Probiotyki zdają się więc zoszczędzać nam półtora dnia choroby. Natomiast, nie przeszkadzają one wcale w zachorowaniu, nie chorujemy rzadziej, a także nie mają żadnego wpływu na ostrość choroby. To wszystko powinno pozostawić konsumentów nieco wątpiących (tym bardziej, iż ciągle pozostaje nieco sceptycyzmu, kiedy dowiadujemy się, że badanie jest fiansowane przez firmę taką jak Danone).

Kwestie dawkowania również powinny być brane pod uwagę, kiedy firmy mają tendencję do mieszania w jednym produkcie jedzenie i lekarstwo. Kiedy Danone odkrył, że Activia ma pozytywne działanie na nieregularność i spowolnienie tranzytu jelitowego, badacze kazali jeść ten produkt trzy razy dziennie osobom uczestniczącym w badaniu. Oznacza to bardzo dużo jogurtów na jedną osobę do zjedzenia.

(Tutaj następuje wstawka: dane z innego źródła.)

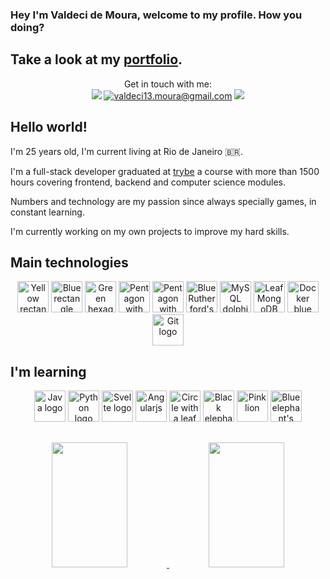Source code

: ### Hey I'm Valdeci de Moura, welcome to my profile. How you doing?

## Take a look at my [portfolio](https://valdeci-moura.vercel.app/).

<div align="center">
  <span>Get in touch with me:</span>
  <br/>
  <a href="https://www.linkedin.com/in/valdeci97" target="_blank"><img src="https://img.icons8.com/color/48/000000/linkedin.png"/></a>
  <a href="mailto:moura97.valdeci@gmail.com" target="_blank"><img src="https://img.icons8.com/color/48/000000/gmail-new.png" title="valdeci13.moura@gmail.com" /></a>
  <a href="https://instagram.com/valdeci97" target="_blank"><img src="https://img.icons8.com/fluency/48/000000/instagram-new.png" /></a>
</div>

## Hello world!

I'm 25 years old, I'm current living at Rio de Janeiro :brazil:.

I'm a full-stack developer graduated at [trybe](https://www.betrybe.com/) a course with more than 1500 hours covering frontend, backend and computer science modules.

Numbers and technology are my passion since always specially games, in constant learning.

I'm currently working on my own projects to improve my hard skills.

## Main technologies

<div align="center">
  <img src="https://cdn.jsdelivr.net/gh/devicons/devicon/icons/javascript/javascript-original.svg" width="50px" alt="Yellow rectangle with 'JS'" title="Javascript" />
  <img src="https://cdn.jsdelivr.net/gh/devicons/devicon/icons/typescript/typescript-original.svg" width="50px" alt="Blue rectangle with 'TS'" title="Typescript" />
  <img src="https://cdn.jsdelivr.net/gh/devicons/devicon/icons/nodejs/nodejs-original.svg" width="50px" alt="Green hexagon with 'JS' inside" title="Node.js" />
  <img src="https://cdn.jsdelivr.net/gh/devicons/devicon/icons/html5/html5-original-wordmark.svg" width="50px" alt="Pentagon with '5' inside" title="HTML 5" />
  <img src="https://cdn.jsdelivr.net/gh/devicons/devicon/icons/css3/css3-original-wordmark.svg" width="50px" alt="Pentagon with '3' inside" title="CSS 3" />
  <img src="https://cdn.jsdelivr.net/gh/devicons/devicon/icons/react/react-original-wordmark.svg" width="50px" alt="Blue Rutherford's atomic model" title="React" />
  <img src="https://cdn.jsdelivr.net/gh/devicons/devicon/icons/mysql/mysql-original-wordmark.svg" width="50px" alt="MySQL dolphin logo" title="MySQL" />
  <img src="https://cdn.jsdelivr.net/gh/devicons/devicon/icons/mongodb/mongodb-original-wordmark.svg" width="50px" alt="Leaf MongoDB logo" title="MongoDB" />
  <img src="https://cdn.jsdelivr.net/gh/devicons/devicon/icons/docker/docker-original-wordmark.svg" width="50px" alt="Docker blue wale with containers at it's back" title="Docker" />
  <img src="https://cdn.jsdelivr.net/gh/devicons/devicon/icons/git/git-original-wordmark.svg" width="50px" alt="Git logo" title="Git" />
</div>

## I'm learning

<div align="center">
  <img src="https://cdn.jsdelivr.net/gh/devicons/devicon/icons/java/java-original-wordmark.svg" width="50px" alt="Java logo" title="Java" />
  <img src="https://cdn.jsdelivr.net/gh/devicons/devicon/icons/python/python-original-wordmark.svg" width="50px" alt="Python logo" title="Python" />
  <img src="https://cdn.jsdelivr.net/gh/devicons/devicon/icons/svelte/svelte-original.svg" width="50px" alt="Svelte logo" title="Svelte" />
  <img src="https://cdn.jsdelivr.net/gh/devicons/devicon/icons/angularjs/angularjs-original.svg" width="50px" alt="Angularjs" title="Angularjs" />
  <img src="https://cdn.jsdelivr.net/gh/devicons/devicon/icons/spring/spring-original.svg" width="50px" alt="Circle with a leaf inside" title="Springboot" />
  <img src="https://cdn.jsdelivr.net/gh/devicons/devicon/icons/gradle/gradle-plain.svg" width="50px" alt="Black elephant" title="Gradle" />
  <img src="https://cdn.jsdelivr.net/gh/devicons/devicon/icons/nestjs/nestjs-plain.svg" width="50px" alt="Pink lion" title="Nestjs" />
  <img src="https://cdn.jsdelivr.net/gh/devicons/devicon/icons/postgresql/postgresql-original.svg" width="50px" alt="Blue elephant's head" title="PostgreSQL" />
</div>

##

<div align="center">
  <a href="https://github.com/Valdeci97">
  <div>
    <img
        height="200px"
        width="49%"
        src="https://github-readme-stats.vercel.app/api?username=Valdeci97&show_icons=true&include_all_commits=false&count_private=true&theme=chartreuse-dark" />
    <img
        height="200px"
        src="https://github-readme-stats.vercel.app/api/top-langs/?username=Valdeci97&layout=compact&langs_count=16&theme=chartreuse-dark"
        width="49%" />
  </div>
</div>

Niebezpieczeństwo mieszanek?

Najważniejsza kwestia jednakże to dowiedzenie się, co takiego się stanie, jeśli przypadkowa mieszanka probiotyków zacznie zawłaszczać wszystkimi naszymi produktami spożywczymi, ponieważ ciężko wtedy będzie dowiedzieć się, co takiego właściwie zażyliśmy i w jakich ilościach dokładnie. Zwolennicy probiotyków twierdzą, że najpowszechniejsze szczepy tych mikroorganizmów już udowodniły, że są bezpieczne. Kontakt z jakimś organizmem żywym nigdy nie jest pozbawiony ryzyka, stwierdza Gregor Reid z Uniwersytetu w Ontario (Stany Zjednoczone). Jeśli zdamy sobie sprawę z tego, że setki milionów ludzi zażywa probiotyki każdego dnia, możemy zakładać, że wiedzielibyśmy już bez wątpienia, czy powodują one jakieś większe problemy.

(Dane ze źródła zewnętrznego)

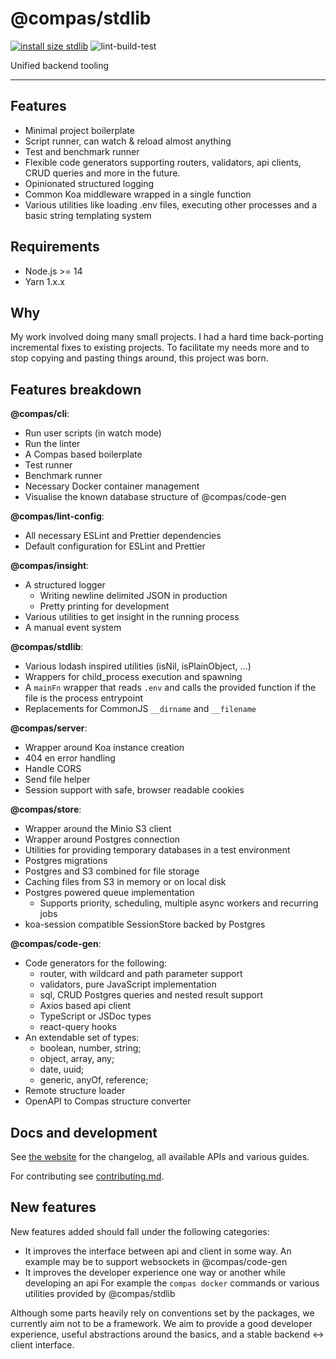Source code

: # @compas/stdlib

[![install size stdlib](https://packagephobia.com/badge?p=@compas/stdlib)](https://packagephobia.com/result?p=@compas/stdlib)
![lint-build-test](https://github.com/compasjs/compas/workflows/lint-build-test/badge.svg)

Unified backend tooling

---

## Features

- Minimal project boilerplate
- Script runner, can watch & reload almost anything
- Test and benchmark runner
- Flexible code generators supporting routers, validators, api clients, CRUD
  queries and more in the future.
- Opinionated structured logging
- Common Koa middleware wrapped in a single function
- Various utilities like loading .env files, executing other processes and a
  basic string templating system

## Requirements

- Node.js >= 14
- Yarn 1.x.x

## Why

My work involved doing many small projects. I had a hard time back-porting
incremental fixes to existing projects. To facilitate my needs more and to stop
copying and pasting things around, this project was born.

## Features breakdown

**@compas/cli**:

- Run user scripts (in watch mode)
- Run the linter
- A Compas based boilerplate
- Test runner
- Benchmark runner
- Necessary Docker container management
- Visualise the known database structure of @compas/code-gen

**@compas/lint-config**:

- All necessary ESLint and Prettier dependencies
- Default configuration for ESLint and Prettier

**@compas/insight**:

- A structured logger
  - Writing newline delimited JSON in production
  - Pretty printing for development
- Various utilities to get insight in the running process
- A manual event system

**@compas/stdlib**:

- Various lodash inspired utilities (isNil, isPlainObject, ...)
- Wrappers for child_process execution and spawning
- A `mainFn` wrapper that reads `.env` and calls the provided function if the
  file is the process entrypoint
- Replacements for CommonJS `__dirname` and `__filename`

**@compas/server**:

- Wrapper around Koa instance creation
- 404 en error handling
- Handle CORS
- Send file helper
- Session support with safe, browser readable cookies

**@compas/store**:

- Wrapper around the Minio S3 client
- Wrapper around Postgres connection
- Utilities for providing temporary databases in a test environment
- Postgres migrations
- Postgres and S3 combined for file storage
- Caching files from S3 in memory or on local disk
- Postgres powered queue implementation
  - Supports priority, scheduling, multiple async workers and recurring jobs
- koa-session compatible SessionStore backed by Postgres

**@compas/code-gen**:

- Code generators for the following:
  - router, with wildcard and path parameter support
  - validators, pure JavaScript implementation
  - sql, CRUD Postgres queries and nested result support
  - Axios based api client
  - TypeScript or JSDoc types
  - react-query hooks
- An extendable set of types:
  - boolean, number, string;
  - object, array, any;
  - date, uuid;
  - generic, anyOf, reference;
- Remote structure loader
- OpenAPI to Compas structure converter

## Docs and development

See [the website](https://compasjs.com) for the changelog, all available APIs
and various guides.

For contributing see [contributing.md](https://compasjs.com/contributing.html).

## New features

New features added should fall under the following categories:

- It improves the interface between api and client in some way. An example may
  be to support websockets in @compas/code-gen
- It improves the developer experience one way or another while developing an
  api For example the `compas docker` commands or various utilities provided by
  @compas/stdlib

Although some parts heavily rely on conventions set by the packages, we
currently aim not to be a framework. We aim to provide a good developer
experience, useful abstractions around the basics, and a stable backend <->
client interface.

Aczkolwiek, jak wskazuje raport RAND Corporation, zadziwiająco mało badań zostało przeprowadzonych; badań, które mogłyby ocenić nieszkodliwość probiotyków. Według autorów tych badań, żadna próba kliniczna odnosząca się do probiotyków, jeszcze nie doniosła o infekcji wynikającej z leczenia. Jednakże, badania jedynie bardzo rzadko kontrolowały te zidentyfikowane typy infekcji w raportach na temat odizolowanych przypadków. W rzeczywistości, większość głównych badań deklarowała jedynie jakie działania niepożądane były nadzorowane i nie badały systematycznie nieszkodliwości produktów probiotykowych. Osoby z obniżoną odpornością, albo te, które cierpią na ciężkie choroby, mogły stwierdzać pojawianie się u siebie danych dolegliwości, a innych nie.

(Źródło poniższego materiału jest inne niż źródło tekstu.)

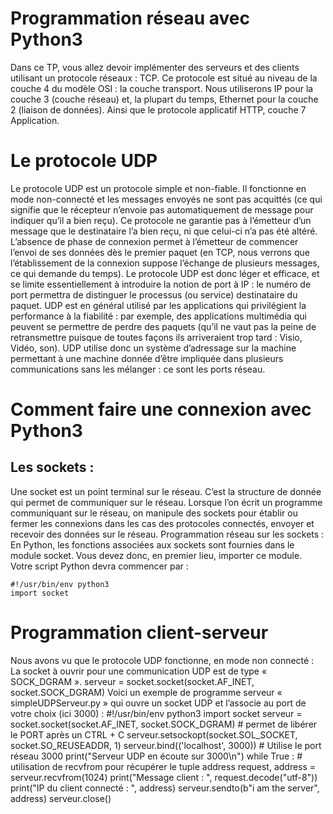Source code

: # Programmation réseau avec Python3
Dans ce TP, vous allez devoir implémenter des serveurs et des clients utilisant un protocole
réseaux : TCP. Ce protocole est situé au niveau de la couche 4 du modèle OSI : la couche transport.
Nous utiliserons IP pour la couche 3 (couche réseau) et, la plupart du temps, Ethernet pour la couche 2 (liaison de données). Ainsi que le protocole applicatif HTTP, couche 7 Application.

# Le protocole UDP
Le protocole UDP est un protocole simple et non-fiable. Il fonctionne en mode non-connecté
et les messages envoyés ne sont pas acquittés (ce qui signifie que le récepteur n’envoie pas automatiquement de message pour indiquer qu’il a bien reçu). Ce protocole ne garantie pas à l’émetteur d’un message que le destinataire l’a bien reçu, ni que celui-ci n’a pas été altéré.
L’absence de phase de connexion permet à l’émetteur de commencer l’envoi de ses données dès
le premier paquet (en TCP, nous verrons que l’établissement de la connexion suppose l’échange de plusieurs messages, ce qui demande du temps).
Le protocole UDP est donc léger et efficace, et se limite essentiellement à introduire la notion de port à IP : le numéro de port permettra de distinguer le processus (ou service) destinataire du paquet. UDP est en général utilisé par les applications qui privilégient la performance à la fiabilité : par exemple, des applications multimédia qui peuvent se permettre de perdre des paquets (qu’il ne vaut pas la peine de retransmettre puisque de toutes façons ils arriveraient trop tard : Visio, Vidéo, son). UDP utilise donc un système d’adressage sur la machine permettant à une machine donnée d’être impliquée dans plusieurs communications sans les mélanger : ce sont les ports réseau.

# Comment faire une connexion avec Python3
## Les sockets :
Une socket est un point terminal sur le réseau. C’est la structure de donnée qui permet de
communiquer sur le réseau.
Lorsque l’on écrit un programme communiquant sur le réseau, on manipule des sockets pour
établir ou fermer les connexions dans les cas des protocoles connectés, envoyer et recevoir des données sur le réseau.
Programmation réseau sur les sockets :
En Python, les fonctions associées aux sockets sont fournies dans le module socket. Vous
devez donc, en premier lieu, importer ce module.
Votre script Python devra commencer par :

    #!/usr/bin/env python3
    import socket

# Programmation client-serveur
Nous avons vu que le protocole UDP fonctionne, en mode non connecté :
La socket à ouvrir pour une communication UDP est de type « SOCK_DGRAM ».
    serveur = socket.socket(socket.AF_INET, socket.SOCK_DGRAM)
Voici un exemple de programme serveur « simpleUDPServeur.py » qui ouvre un socket UDP et l’associe au port de votre choix (ici 3000) : 
    #!/usr/bin/env python3
    import socket
    serveur = socket.socket(socket.AF_INET, socket.SOCK_DGRAM)
    # permet de libérer le PORT après un CTRL + C
    serveur.setsockopt(socket.SOL_SOCKET, socket.SO_REUSEADDR, 1)
    serveur.bind(('localhost', 3000)) # Utilise le port réseau 3000
    print("Serveur UDP en écoute sur 3000\n")
    while True :
        # utilisation de recvfrom pour récupérer le tuple address
	request, address = serveur.recvfrom(1024)
	print("Message client : ", request.decode("utf-8"))
	print("IP du client connecté : ", address)
	serveur.sendto(b"i am the server", address)
    serveur.close()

W czasie jednej znanej próby, przeprowadzonej na pacjentach cierpiących na ciężką chorobę trzustki, badacze odkryli, że ci ludzie, którzy otrzymywali probiotyki przez sondę, umierali szybciej niż inni. Tak samo, w kontekście szpitalnym, szczep probiotyków saccharomyces boulardii wydaje się często zostawać na rękach lekarzy i pielęgniarek nawet po myciu rąk, co zagraża rozwinięciem się infekcji grzybiczej w krwi pacjentów, a w szczególności u tych najciężej chorych.

Faktem jest, że probiotyki mogą mieć bardzo silne działanie na ciało. Tak jak lekarstwa. Należy im po prostu oddać to, co ich, czyli ich prawdziwe zalety, a nie zakładać, że będą robić tylko to, co chcemy, żeby robiły, i tylko z tego prostego powodu, że są naturalne albo podawane z cukrem.

Komentarze do: Czy jogurt jest dobry dla zdrowia?

Ta treść nie została jeszcze skomentowana.